(AVAILABLE DATA Opens)

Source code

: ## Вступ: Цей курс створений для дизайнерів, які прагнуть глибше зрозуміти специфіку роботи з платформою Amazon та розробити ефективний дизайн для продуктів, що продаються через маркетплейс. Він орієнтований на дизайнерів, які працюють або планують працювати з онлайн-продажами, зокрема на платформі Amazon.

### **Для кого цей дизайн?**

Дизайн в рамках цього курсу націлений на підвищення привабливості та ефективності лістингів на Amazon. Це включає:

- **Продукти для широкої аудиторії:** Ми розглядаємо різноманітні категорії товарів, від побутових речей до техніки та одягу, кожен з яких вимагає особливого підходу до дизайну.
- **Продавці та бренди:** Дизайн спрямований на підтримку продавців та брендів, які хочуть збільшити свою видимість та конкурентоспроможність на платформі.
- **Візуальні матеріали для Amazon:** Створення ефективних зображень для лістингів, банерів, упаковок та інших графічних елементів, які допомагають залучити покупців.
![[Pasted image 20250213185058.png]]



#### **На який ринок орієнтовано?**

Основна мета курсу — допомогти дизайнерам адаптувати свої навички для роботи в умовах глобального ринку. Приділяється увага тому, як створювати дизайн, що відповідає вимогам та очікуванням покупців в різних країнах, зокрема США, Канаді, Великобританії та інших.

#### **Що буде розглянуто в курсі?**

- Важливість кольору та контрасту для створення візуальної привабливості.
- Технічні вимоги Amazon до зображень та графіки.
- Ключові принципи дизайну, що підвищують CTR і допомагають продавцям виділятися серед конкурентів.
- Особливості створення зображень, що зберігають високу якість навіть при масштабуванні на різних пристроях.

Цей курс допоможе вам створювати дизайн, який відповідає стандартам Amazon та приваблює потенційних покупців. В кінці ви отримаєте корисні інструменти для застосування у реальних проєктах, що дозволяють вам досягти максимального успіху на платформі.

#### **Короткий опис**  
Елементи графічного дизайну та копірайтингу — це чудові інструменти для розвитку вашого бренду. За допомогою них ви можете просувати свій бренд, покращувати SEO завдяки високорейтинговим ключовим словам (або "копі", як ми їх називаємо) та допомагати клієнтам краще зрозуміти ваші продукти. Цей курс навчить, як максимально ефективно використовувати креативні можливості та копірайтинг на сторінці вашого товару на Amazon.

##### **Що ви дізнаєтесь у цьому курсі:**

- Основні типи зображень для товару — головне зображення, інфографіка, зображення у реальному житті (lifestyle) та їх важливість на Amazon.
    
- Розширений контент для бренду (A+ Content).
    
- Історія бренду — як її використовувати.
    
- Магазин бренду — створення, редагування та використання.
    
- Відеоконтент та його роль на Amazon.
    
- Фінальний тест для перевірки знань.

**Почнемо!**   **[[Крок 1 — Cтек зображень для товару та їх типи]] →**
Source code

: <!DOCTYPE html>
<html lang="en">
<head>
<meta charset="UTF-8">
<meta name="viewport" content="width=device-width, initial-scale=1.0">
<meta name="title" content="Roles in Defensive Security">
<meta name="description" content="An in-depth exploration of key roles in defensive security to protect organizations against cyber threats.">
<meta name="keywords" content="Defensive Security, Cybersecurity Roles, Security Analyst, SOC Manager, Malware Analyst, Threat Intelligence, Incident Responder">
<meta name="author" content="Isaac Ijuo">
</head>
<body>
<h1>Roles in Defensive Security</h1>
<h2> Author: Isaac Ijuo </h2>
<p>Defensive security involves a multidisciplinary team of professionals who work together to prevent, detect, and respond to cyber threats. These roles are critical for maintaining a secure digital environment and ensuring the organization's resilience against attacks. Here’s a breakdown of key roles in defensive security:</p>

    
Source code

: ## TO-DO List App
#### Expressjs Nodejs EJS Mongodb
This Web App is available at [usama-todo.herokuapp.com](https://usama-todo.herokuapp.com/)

(AVAILABLE DATA Closes)
(AVAILABLE DATA Opens)

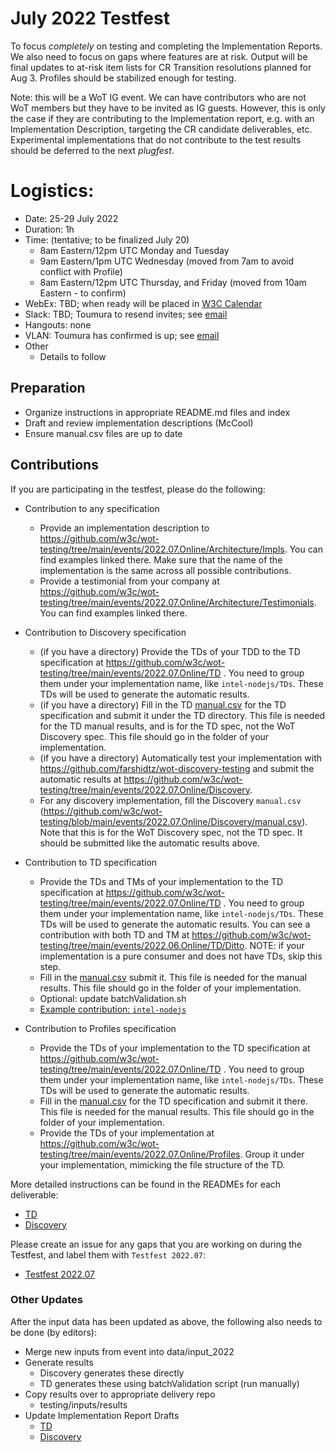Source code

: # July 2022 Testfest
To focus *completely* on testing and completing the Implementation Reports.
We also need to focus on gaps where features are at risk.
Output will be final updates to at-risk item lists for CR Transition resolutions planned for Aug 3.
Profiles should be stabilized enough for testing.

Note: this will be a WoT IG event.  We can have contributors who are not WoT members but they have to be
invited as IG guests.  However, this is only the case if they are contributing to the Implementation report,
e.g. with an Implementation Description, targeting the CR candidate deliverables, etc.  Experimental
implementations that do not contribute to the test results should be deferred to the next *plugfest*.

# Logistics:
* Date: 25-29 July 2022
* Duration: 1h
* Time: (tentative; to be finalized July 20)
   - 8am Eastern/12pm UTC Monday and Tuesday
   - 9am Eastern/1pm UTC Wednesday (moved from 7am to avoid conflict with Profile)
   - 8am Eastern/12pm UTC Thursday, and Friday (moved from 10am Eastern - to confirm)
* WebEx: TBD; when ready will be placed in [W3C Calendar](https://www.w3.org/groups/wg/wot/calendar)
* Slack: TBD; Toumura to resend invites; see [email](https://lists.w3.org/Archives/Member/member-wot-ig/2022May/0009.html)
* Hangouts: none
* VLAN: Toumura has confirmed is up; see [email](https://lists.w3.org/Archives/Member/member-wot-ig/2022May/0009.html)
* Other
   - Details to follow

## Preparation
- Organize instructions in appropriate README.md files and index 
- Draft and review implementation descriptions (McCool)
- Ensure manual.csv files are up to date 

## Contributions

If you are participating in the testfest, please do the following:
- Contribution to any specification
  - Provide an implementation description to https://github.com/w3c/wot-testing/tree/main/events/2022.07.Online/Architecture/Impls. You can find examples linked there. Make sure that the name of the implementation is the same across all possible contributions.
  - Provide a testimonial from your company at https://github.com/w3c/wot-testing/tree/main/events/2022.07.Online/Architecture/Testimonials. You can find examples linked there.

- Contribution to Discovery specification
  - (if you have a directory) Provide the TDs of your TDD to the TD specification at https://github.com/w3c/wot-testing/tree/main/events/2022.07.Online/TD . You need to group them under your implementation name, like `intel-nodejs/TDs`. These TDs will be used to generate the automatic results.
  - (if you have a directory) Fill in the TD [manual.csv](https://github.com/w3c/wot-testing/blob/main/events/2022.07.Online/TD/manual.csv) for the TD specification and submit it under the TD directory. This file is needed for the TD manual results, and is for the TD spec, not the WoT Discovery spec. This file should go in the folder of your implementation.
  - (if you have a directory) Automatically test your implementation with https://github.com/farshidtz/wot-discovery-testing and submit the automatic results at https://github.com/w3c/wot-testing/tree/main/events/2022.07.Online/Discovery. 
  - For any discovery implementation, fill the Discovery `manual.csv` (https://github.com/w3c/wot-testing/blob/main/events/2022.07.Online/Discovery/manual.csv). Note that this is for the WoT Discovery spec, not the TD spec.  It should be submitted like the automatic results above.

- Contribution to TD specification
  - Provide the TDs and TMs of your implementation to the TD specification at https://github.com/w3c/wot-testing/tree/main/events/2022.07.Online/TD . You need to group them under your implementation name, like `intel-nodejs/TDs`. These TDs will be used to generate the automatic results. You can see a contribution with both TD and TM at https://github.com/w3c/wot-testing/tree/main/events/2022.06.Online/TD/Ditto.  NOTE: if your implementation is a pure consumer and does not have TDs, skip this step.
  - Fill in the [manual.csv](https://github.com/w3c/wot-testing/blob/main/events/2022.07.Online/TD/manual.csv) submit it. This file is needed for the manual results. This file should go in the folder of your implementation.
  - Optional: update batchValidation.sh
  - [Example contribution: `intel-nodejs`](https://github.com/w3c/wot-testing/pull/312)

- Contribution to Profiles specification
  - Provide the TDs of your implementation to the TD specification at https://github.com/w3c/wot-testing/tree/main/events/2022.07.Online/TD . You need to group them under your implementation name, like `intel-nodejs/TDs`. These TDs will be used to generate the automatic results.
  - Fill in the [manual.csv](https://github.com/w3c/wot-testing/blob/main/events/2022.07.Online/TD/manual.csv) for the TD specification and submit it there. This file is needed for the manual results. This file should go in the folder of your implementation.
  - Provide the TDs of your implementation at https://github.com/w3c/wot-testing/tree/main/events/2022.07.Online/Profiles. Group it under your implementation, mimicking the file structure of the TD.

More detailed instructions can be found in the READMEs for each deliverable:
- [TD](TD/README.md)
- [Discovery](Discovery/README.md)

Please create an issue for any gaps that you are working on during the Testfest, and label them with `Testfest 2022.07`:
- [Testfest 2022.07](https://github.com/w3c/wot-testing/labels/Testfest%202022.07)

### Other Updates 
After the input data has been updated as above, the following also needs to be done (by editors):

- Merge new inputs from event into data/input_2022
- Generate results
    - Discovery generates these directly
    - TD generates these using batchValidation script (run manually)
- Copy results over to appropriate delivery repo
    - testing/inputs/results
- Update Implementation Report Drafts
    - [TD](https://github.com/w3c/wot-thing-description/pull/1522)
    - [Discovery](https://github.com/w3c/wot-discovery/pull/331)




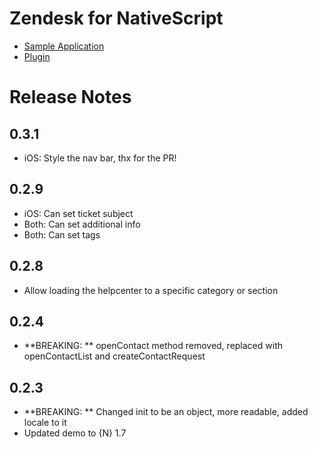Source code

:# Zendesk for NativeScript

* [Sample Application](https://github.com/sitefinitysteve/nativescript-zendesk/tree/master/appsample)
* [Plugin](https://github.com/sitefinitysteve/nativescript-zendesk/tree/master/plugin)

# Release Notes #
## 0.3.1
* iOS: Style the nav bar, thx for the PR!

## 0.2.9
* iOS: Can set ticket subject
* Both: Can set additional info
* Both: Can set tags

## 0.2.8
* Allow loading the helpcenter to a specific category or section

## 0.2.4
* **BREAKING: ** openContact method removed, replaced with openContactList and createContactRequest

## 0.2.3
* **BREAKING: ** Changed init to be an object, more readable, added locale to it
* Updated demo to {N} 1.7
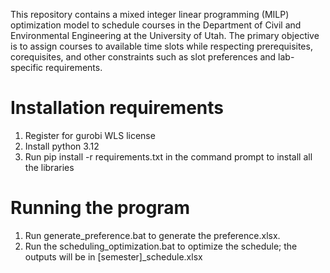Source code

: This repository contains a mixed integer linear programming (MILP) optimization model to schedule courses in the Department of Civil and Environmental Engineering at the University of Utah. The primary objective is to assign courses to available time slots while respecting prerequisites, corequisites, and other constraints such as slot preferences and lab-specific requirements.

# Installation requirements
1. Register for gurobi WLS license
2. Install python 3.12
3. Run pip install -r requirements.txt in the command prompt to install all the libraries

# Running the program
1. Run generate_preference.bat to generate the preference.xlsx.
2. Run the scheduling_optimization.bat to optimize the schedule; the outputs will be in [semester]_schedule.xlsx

(AVAILABLE DATA Closes)

Among the lines of the material, find those holding the word "focus" and return them.

TASK OUTPUT
To focus *completely* on testing and completing the Implementation Reports.
We also need to focus on gaps where features are at risk.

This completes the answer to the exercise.